Copy all entries exactly.

☆ ☆ ☆

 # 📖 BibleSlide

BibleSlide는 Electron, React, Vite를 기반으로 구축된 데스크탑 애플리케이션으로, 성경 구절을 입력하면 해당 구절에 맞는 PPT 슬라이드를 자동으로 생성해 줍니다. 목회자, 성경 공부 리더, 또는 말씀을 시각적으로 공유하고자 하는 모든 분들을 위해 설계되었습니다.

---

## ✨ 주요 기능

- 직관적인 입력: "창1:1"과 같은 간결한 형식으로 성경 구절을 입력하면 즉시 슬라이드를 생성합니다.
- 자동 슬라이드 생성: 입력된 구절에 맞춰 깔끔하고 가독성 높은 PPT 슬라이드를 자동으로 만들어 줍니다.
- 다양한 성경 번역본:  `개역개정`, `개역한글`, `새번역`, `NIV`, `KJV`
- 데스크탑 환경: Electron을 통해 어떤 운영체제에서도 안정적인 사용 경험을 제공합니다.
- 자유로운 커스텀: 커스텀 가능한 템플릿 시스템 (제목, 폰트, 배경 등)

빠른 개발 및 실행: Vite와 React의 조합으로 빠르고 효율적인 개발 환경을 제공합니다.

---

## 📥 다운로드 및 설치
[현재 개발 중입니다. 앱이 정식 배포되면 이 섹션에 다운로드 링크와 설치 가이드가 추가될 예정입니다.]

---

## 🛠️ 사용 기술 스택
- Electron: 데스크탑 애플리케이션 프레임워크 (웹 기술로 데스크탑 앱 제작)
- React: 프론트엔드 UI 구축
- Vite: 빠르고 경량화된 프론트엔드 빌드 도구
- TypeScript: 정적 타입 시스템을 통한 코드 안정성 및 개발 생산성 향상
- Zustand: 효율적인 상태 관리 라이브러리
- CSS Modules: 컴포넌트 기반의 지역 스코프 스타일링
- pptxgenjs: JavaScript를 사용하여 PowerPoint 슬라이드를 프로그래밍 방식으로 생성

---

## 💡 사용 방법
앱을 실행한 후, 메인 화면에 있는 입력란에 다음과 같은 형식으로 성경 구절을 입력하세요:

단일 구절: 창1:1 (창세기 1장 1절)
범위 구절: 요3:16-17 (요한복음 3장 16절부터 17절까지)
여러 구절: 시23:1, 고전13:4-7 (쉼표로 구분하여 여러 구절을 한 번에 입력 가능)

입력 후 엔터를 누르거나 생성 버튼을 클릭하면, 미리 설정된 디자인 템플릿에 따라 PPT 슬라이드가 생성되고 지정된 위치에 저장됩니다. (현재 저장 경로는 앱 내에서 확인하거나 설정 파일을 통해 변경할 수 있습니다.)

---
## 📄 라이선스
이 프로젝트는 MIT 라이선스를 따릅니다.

☆ ☆ ☆

▶ [Task answer]
 # 📖 BibleSlide

BibleSlide는 Electron, React, Vite를 기반으로 구축된 데스크탑 애플리케이션으로, 성경 구절을 입력하면 해당 구절에 맞는 PPT 슬라이드를 자동으로 생성해 줍니다. 목회자, 성경 공부 리더, 또는 말씀을 시각적으로 공유하고자 하는 모든 분들을 위해 설계되었습니다.

---

## ✨ 주요 기능

- 직관적인 입력: "창1:1"과 같은 간결한 형식으로 성경 구절을 입력하면 즉시 슬라이드를 생성합니다.
- 자동 슬라이드 생성: 입력된 구절에 맞춰 깔끔하고 가독성 높은 PPT 슬라이드를 자동으로 만들어 줍니다.
- 다양한 성경 번역본:  `개역개정`, `개역한글`, `새번역`, `NIV`, `KJV`
- 데스크탑 환경: Electron을 통해 어떤 운영체제에서도 안정적인 사용 경험을 제공합니다.
- 자유로운 커스텀: 커스텀 가능한 템플릿 시스템 (제목, 폰트, 배경 등)

빠른 개발 및 실행: Vite와 React의 조합으로 빠르고 효율적인 개발 환경을 제공합니다.

---

## 📥 다운로드 및 설치
[현재 개발 중입니다. 앱이 정식 배포되면 이 섹션에 다운로드 링크와 설치 가이드가 추가될 예정입니다.]

---

## 🛠️ 사용 기술 스택
- Electron: 데스크탑 애플리케이션 프레임워크 (웹 기술로 데스크탑 앱 제작)
- React: 프론트엔드 UI 구축
- Vite: 빠르고 경량화된 프론트엔드 빌드 도구
- TypeScript: 정적 타입 시스템을 통한 코드 안정성 및 개발 생산성 향상
- Zustand: 효율적인 상태 관리 라이브러리
- CSS Modules: 컴포넌트 기반의 지역 스코프 스타일링
- pptxgenjs: JavaScript를 사용하여 PowerPoint 슬라이드를 프로그래밍 방식으로 생성

---

## 💡 사용 방법
앱을 실행한 후, 메인 화면에 있는 입력란에 다음과 같은 형식으로 성경 구절을 입력하세요:

단일 구절: 창1:1 (창세기 1장 1절)
범위 구절: 요3:16-17 (요한복음 3장 16절부터 17절까지)
여러 구절: 시23:1, 고전13:4-7 (쉼표로 구분하여 여러 구절을 한 번에 입력 가능)

입력 후 엔터를 누르거나 생성 버튼을 클릭하면, 미리 설정된 디자인 템플릿에 따라 PPT 슬라이드가 생성되고 지정된 위치에 저장됩니다. (현재 저장 경로는 앱 내에서 확인하거나 설정 파일을 통해 변경할 수 있습니다.)

---
## 📄 라이선스
이 프로젝트는 MIT 라이선스를 따릅니다.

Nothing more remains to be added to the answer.